The buzz about health care reform hasn’t died down since the Patient Protection and Affordable Care Act was signed by President Obama last year. But although the battle rages on, one thing is clear: The new law is not likely to curb health-care expenditures in the United States. In 2009, the total U.S. health-care bill was $2.5 trillion — about $8,000 dollars per person. And, partly as a result of the population aging, that figure is projected to be $4.5 trillion a year by 2019.
What does this mean for generally Americans? A typical family of four covered by employer-provided health insurance now spends about $18,000 a year on medical costs. And even for those lucky enough to have insurance, out-of-pocket expenses are steadily rising due to higher deductibles and copayments and different expenses.
An Ounce of Prevention
It is possible to spend less and stay healthy, however. That’s the message of a new book co-authored by Cynthia Haines, MD, a family physician, a professor at Saint Louis University School of Medicine, chief medical officer for the news service HealthDay, and a medical reviewer for Everyday Health. Written by Eric Metcalf, MPH, The New Prescription: How to Get the Best Health Care in a Broken System (Health Communications, 2011) focuses on real-life, common-sense preventive measures, rather than on treating illnesses after they’ve already developed.
“We practice medicine backward,” Dr. Haines says. “We focus way an excessive amount of on correcting illness than we do on preventing it in the first place and maintaining optimal health.”
Staying Healthy, One Small Step at a Time
Similarly, as individuals put small amounts away for retirement and reap the benefits at a future date, Haines says, “with your health, it’s the small things you do every day that will ensure you’re living healthy for years to come.” She also believes that “No matter what happens with health-care reform, we’re going to be shouldering the burden [of health-care costs], either as individuals, or as businesses, or through taxes. It’s in our own best interest to take charge of what we can control. It’s much cheaper for the long haul to spend your health-care dollars on preventive care.”
Here are the fundamental steps Haines recommends to take charge of your health and get better care for less money:
Find a primary care provider you can stick with.
“All time you need to move to a new doctor, you pretty much have to start from scratch,” says Haines. “If you can find one primary care provider and stick with them, it helps because the doctor can truly get to know you.” She also notes that in most instances, you won’t need to see a specialist first. “Your primary care physician can handle the bulk of health problems that you come across in your daily life.”
Be a smart shopper.
Choose a specialist like you would choose some other service you’re paying for, says Haines. “If you’re not satisfied with your primary care physician, you may need to look around.
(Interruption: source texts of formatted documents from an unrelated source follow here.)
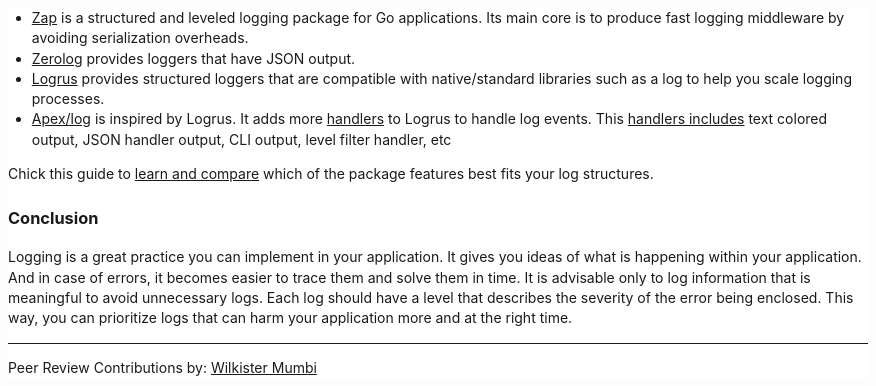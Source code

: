 - [Zap](https://pkg.go.dev/go.uber.org/zap#section-readme) is a structured and leveled logging package for Go applications. Its main core is to produce fast logging middleware by avoiding serialization overheads.
- [Zerolog](https://github.com/rs/zerolog) provides loggers that have JSON output.
- [Logrus](https://github.com/sirupsen/logrus) provides structured loggers that are compatible with native/standard libraries such as a log to help you scale logging processes.
- [Apex/log](https://github.com/sirupsen/logrus) is inspired by Logrus. It adds more [handlers](https://pkg.go.dev/github.com/apex/log?utm_source=godoc#Handler) to Logrus to handle log events. This [handlers includes](https://github.com/apex/log#handlers) text colored output, JSON handler output, CLI output, level filter handler, etc

Chick this guide to [learn and compare](https://blog.logrocket.com/five-structured-logging-packages-for-go/) which of the package features best fits your log structures.

### Conclusion
Logging is a great practice you can implement in your application. It gives you ideas of what is happening within your application. And in case of errors, it becomes easier to trace them and solve them in time. It is advisable only to log information that is meaningful to avoid unnecessary logs. Each log should have a level that describes the severity of the error being enclosed. This way, you can prioritize logs that can harm your application more and at the right time.

---
Peer Review Contributions by: [Wilkister Mumbi](/engineering-education/authors/wilkister-mumbi/)
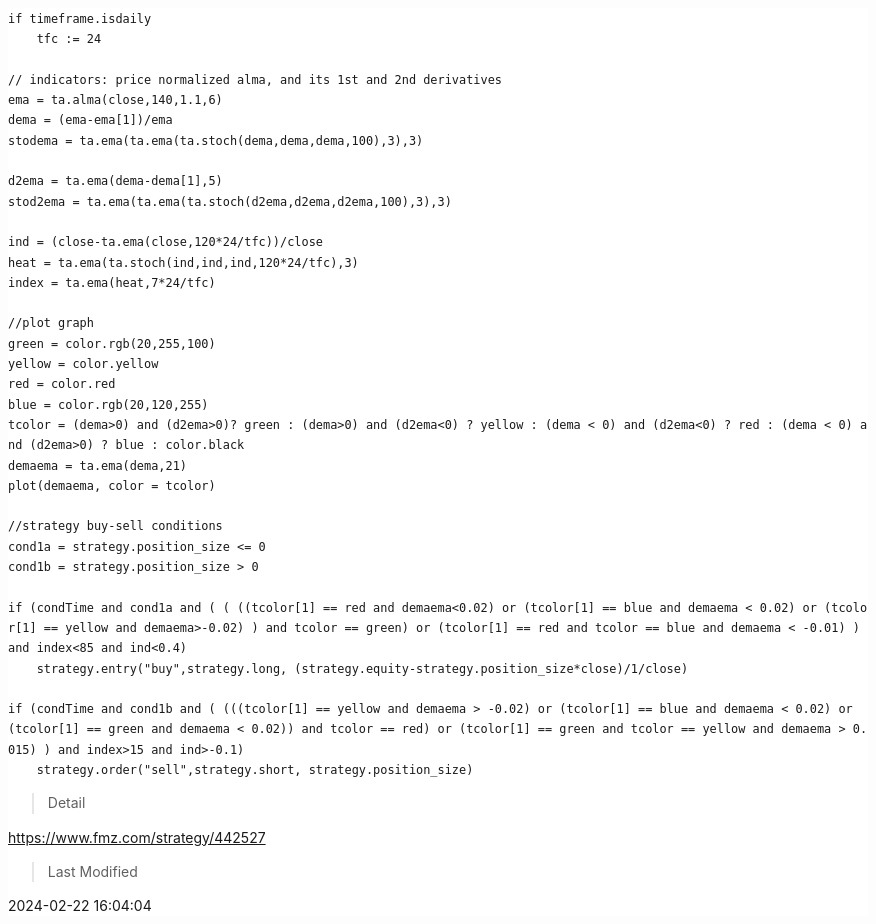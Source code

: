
 ``` pinescript
if timeframe.isdaily
    tfc := 24

// indicators: price normalized alma, and its 1st and 2nd derivatives
ema = ta.alma(close,140,1.1,6)
dema = (ema-ema[1])/ema
stodema = ta.ema(ta.ema(ta.stoch(dema,dema,dema,100),3),3)

d2ema = ta.ema(dema-dema[1],5)
stod2ema = ta.ema(ta.ema(ta.stoch(d2ema,d2ema,d2ema,100),3),3)

ind = (close-ta.ema(close,120*24/tfc))/close
heat = ta.ema(ta.stoch(ind,ind,ind,120*24/tfc),3)
index = ta.ema(heat,7*24/tfc)

//plot graph
green = color.rgb(20,255,100)
yellow = color.yellow
red = color.red
blue = color.rgb(20,120,255)
tcolor = (dema>0) and (d2ema>0)? green : (dema>0) and (d2ema<0) ? yellow : (dema < 0) and (d2ema<0) ? red : (dema < 0) and (d2ema>0) ? blue : color.black
demaema = ta.ema(dema,21)
plot(demaema, color = tcolor)

//strategy buy-sell conditions
cond1a = strategy.position_size <= 0
cond1b = strategy.position_size > 0

if (condTime and cond1a and ( ( ((tcolor[1] == red and demaema<0.02) or (tcolor[1] == blue and demaema < 0.02) or (tcolor[1] == yellow and demaema>-0.02) ) and tcolor == green) or (tcolor[1] == red and tcolor == blue and demaema < -0.01) ) and index<85 and ind<0.4)
    strategy.entry("buy",strategy.long, (strategy.equity-strategy.position_size*close)/1/close)
    
if (condTime and cond1b and ( (((tcolor[1] == yellow and demaema > -0.02) or (tcolor[1] == blue and demaema < 0.02) or (tcolor[1] == green and demaema < 0.02)) and tcolor == red) or (tcolor[1] == green and tcolor == yellow and demaema > 0.015) ) and index>15 and ind>-0.1)
    strategy.order("sell",strategy.short, strategy.position_size)

```

> Detail

https://www.fmz.com/strategy/442527

> Last Modified

2024-02-22 16:04:04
Talk to your friends. Who likes their doctor, and why?” When you’re at the doctor’s office, ask questions about treatment options. Why are these tests necessary? How much will they cost? Ask about treatment options — is this the lowest-cost alternative? “Even if your insurance is paying for it today, it may not tomorrow,” notes Haines. If you’re prescribed a pricey drug, ask if there’s a generic equivalent that’s cheaper or even free (for example, some large supermarket chain pharmacies have programs that offer free or heavily discounted generic medications).
Know when to take a stand.
It’s very easy to fall into the trap of being too much stressed over your wellbeing and fixating on each and every twinge or throb. Haines calls this “wellbeing nervousness,” yet it used to be known as hypochondriasis. “In the event that you begin concentrating on being a patient, it can assume control over your personality,” says Haines. While it’s constantly vital to look at unexplained dying, bizarre knots or other skin developments, and other potential issues, it’s likewise insightful to believe your specialist’s feeling about your condition in many events. “If you go to your specialist and he says ‘we’ve done the workup, there’s nothing there,’ you can release it.”